L'école, ah oui, est aussi un terrain propice aux iniquités. Les disparités de classe sociale peuvent être majeures, et cela va s'accentuer avec les années de scolarités. On évoque la difficulté de certains groupes à gagner le stade universitaire, les écoles privés prestigieuses qui font ombrage aux jeunes scolarisés en écoles publiques. L'accessibilité scolaire est loin d'être pour toutes aux USA, il n'y a pas de système de scolarité universelle, comme dans plusieurs pays développés. L’ennui est que cela perpétue la pauvreté sur des générations, déjà souvent vulnérables. Le fameux "manège de pauvre" vs "manège de riches" évoqué par Lupe , l'amie hispanique de Mia, dont la famille modeste connait des enjeux similaires à celle de Mia. On aura aussi la disparité matérielle, que ce soit au niveau des vêtements que des fournitures scolaires. Comme il était touchant de voir Mia considérer son crayon à 5,99$ comme un objet précieux, ça remet certaines choses en perceptive, n'est-ce pas? Même le fait de porter des vêtements de friperie, alors que les autres étudiants portent des jeans, avait son importance et suffisait pour s'en moquer. Les enfants sont souvent bien cruels avec les jeunes qui présentent des différences, alors imaginez pour une jeune chinoise vivant sous le seuil de pauvreté, dont la langue maternelle est le mandarin?

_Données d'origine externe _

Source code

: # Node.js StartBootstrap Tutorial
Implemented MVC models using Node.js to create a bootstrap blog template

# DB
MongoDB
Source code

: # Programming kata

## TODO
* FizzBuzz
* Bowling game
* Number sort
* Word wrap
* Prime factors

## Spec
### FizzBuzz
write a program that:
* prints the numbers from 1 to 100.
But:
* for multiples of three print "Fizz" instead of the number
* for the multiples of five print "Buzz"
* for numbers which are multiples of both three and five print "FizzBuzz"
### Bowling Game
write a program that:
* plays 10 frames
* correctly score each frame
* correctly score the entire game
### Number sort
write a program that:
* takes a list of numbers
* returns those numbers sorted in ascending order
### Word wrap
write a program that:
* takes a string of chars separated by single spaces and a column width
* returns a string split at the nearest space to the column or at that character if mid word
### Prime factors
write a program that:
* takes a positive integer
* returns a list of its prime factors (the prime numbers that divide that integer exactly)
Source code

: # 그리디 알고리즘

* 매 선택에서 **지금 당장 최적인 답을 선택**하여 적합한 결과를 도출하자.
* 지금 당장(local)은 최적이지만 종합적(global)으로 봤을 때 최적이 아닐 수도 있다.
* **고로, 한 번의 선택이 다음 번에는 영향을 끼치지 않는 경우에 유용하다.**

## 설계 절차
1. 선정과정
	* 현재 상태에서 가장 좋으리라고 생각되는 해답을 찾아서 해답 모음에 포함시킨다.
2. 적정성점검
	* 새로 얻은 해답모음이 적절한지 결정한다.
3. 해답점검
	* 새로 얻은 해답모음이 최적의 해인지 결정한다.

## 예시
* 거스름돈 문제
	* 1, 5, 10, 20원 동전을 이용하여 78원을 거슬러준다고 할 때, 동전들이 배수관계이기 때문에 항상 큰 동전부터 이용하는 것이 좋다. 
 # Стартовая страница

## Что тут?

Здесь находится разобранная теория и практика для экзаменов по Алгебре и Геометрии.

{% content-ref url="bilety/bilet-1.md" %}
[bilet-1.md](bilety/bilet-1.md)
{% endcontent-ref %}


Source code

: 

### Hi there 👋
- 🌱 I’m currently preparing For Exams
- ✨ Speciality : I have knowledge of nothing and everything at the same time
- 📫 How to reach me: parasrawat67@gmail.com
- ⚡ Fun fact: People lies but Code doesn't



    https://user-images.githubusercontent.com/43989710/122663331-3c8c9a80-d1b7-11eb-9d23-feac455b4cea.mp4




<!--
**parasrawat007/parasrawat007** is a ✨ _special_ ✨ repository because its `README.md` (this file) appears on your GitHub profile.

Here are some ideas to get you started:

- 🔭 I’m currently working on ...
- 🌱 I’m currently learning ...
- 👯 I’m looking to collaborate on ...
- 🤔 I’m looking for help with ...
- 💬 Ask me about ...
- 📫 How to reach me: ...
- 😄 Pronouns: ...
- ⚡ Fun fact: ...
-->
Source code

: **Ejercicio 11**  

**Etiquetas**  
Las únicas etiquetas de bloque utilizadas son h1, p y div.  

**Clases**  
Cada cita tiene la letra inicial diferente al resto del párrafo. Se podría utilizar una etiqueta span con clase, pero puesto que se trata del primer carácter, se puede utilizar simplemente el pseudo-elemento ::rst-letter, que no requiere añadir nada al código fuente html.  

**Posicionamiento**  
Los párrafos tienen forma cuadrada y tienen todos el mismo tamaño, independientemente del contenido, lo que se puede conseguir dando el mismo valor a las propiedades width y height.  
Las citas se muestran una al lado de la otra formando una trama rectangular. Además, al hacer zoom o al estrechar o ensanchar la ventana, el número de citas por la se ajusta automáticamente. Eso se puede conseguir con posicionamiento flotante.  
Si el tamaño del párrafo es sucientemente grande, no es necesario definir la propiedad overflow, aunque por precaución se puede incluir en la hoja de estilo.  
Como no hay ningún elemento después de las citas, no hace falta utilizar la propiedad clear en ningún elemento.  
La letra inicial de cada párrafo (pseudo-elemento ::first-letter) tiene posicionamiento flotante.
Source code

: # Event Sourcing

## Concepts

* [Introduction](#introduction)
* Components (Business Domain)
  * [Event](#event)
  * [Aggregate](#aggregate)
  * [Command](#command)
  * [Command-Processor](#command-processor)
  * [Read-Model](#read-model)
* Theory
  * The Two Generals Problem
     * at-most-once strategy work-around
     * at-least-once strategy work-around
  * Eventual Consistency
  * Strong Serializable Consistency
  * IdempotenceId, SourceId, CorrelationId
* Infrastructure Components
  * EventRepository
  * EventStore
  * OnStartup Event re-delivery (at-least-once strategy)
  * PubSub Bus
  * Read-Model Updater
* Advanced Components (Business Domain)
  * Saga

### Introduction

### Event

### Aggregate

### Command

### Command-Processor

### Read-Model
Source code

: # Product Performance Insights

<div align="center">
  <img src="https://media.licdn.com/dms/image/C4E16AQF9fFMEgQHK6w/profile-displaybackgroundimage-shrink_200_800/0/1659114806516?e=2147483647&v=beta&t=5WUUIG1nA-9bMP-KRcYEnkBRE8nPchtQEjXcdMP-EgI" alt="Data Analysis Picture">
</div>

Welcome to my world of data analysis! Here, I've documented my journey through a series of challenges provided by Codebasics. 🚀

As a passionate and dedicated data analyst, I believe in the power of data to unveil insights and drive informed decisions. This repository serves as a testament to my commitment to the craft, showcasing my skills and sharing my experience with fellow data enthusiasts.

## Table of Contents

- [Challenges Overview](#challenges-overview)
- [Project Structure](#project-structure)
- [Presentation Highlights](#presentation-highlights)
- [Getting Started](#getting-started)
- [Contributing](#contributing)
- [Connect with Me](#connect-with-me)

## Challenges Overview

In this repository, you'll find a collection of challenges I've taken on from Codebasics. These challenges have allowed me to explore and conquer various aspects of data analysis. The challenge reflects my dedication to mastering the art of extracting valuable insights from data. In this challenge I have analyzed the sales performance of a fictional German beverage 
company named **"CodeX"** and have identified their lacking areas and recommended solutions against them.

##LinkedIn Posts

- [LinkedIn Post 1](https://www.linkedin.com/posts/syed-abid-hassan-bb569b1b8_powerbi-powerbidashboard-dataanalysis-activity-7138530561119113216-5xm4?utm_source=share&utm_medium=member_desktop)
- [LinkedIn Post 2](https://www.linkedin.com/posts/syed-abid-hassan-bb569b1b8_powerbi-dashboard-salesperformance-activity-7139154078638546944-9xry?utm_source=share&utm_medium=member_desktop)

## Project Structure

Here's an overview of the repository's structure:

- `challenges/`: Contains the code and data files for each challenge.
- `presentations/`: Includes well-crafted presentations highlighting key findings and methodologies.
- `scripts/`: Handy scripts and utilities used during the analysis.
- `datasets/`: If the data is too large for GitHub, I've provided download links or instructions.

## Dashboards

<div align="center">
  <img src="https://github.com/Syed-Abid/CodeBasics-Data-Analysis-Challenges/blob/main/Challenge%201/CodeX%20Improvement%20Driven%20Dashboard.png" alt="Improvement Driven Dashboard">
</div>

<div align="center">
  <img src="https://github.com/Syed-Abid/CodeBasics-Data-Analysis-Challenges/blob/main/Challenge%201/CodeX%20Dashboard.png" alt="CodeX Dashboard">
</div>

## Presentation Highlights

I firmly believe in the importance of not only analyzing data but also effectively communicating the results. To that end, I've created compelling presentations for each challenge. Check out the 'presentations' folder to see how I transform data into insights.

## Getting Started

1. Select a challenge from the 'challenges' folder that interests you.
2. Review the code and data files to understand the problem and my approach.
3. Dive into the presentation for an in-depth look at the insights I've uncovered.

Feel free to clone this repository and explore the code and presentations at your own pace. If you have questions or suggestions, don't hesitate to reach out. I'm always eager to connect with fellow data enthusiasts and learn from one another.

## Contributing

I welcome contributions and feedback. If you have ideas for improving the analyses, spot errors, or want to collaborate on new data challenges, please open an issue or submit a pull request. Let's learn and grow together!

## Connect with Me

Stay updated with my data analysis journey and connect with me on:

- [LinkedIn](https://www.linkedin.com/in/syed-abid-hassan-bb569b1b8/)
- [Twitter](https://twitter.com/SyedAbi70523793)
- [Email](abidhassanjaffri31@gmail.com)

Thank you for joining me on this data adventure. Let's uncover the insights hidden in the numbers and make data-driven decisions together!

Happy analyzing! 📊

J'abordais plus haut la différence de culture et je souhaite aborder ici la différence parentale. Attention, je ne dis pas que tous les parents chinois pensent comme ceux de Mia, ils ont leur personnalité et leur expérience propre, évidemment, mais leur façon de traiter leur fille découle tout-de-même partiellement de leur culture chinoise. Déjà, permettre à leur enfant de dix ans de travailler est un élément sans doute culturel et socio-économique, mais à cela s'ajoute, je pense, leur conception quand aux attentes. La mère de Mia, tout spécialement, à des attentes, parfois assez sexistes, quand à sa fille. Déjà, elle admet volontier que Mia ne pourra jamais équivaloir ses camarades "américains" nés au pays en matière de langue. Pour elle, Mia ne sera jamais anglophone. Comme ce doit être terrible se se faire dire que jamais son écriture ou son langage ne sera décent. Même le personnage de Jason, chinois né aux États-Unis, jouit d'un statut différent de par sa "langue maternelle" anglaise. Pire, il se dissocie des "chinois" en mentionnant son origine Taïwanaise, comme si de toute manière, il ne serait même pas du statut de Mia par cette différence. Pour ceux et celles moins familiers, Taïwan est une île "chinois" qui est auto-gerée. Ni une réelle partie de la Chine ni à proprement parler souveraine, elle est une sorte d'entre-deux.Les chinois ont vraiment un statut peu flatteur aux USA, même ceux qui ont quitter leur pays justement pour des raisons politiques. Bref, pour en revenir aux parents de Mia, la maman met une pression sur Mia concernant les mathématiques, parce que Mia y est douée et la décourage des Lettres, prétextant que de toute manière, elle n’équivaudra jamais le niveau linguistique d'une "vraie américaine". C'est peut-être une façon de faire progresser sa fille là où sont ses forces, mais c'est justement une mentalité très employée dans le régime communiste. Au contraire, dans un "système libre", les gens peuvent choisir de développer d'abord leurs intérêts, non pas leurs forces innées. Le papa de Mia me semblait plus réceptif sur cette question, d'ailleurs.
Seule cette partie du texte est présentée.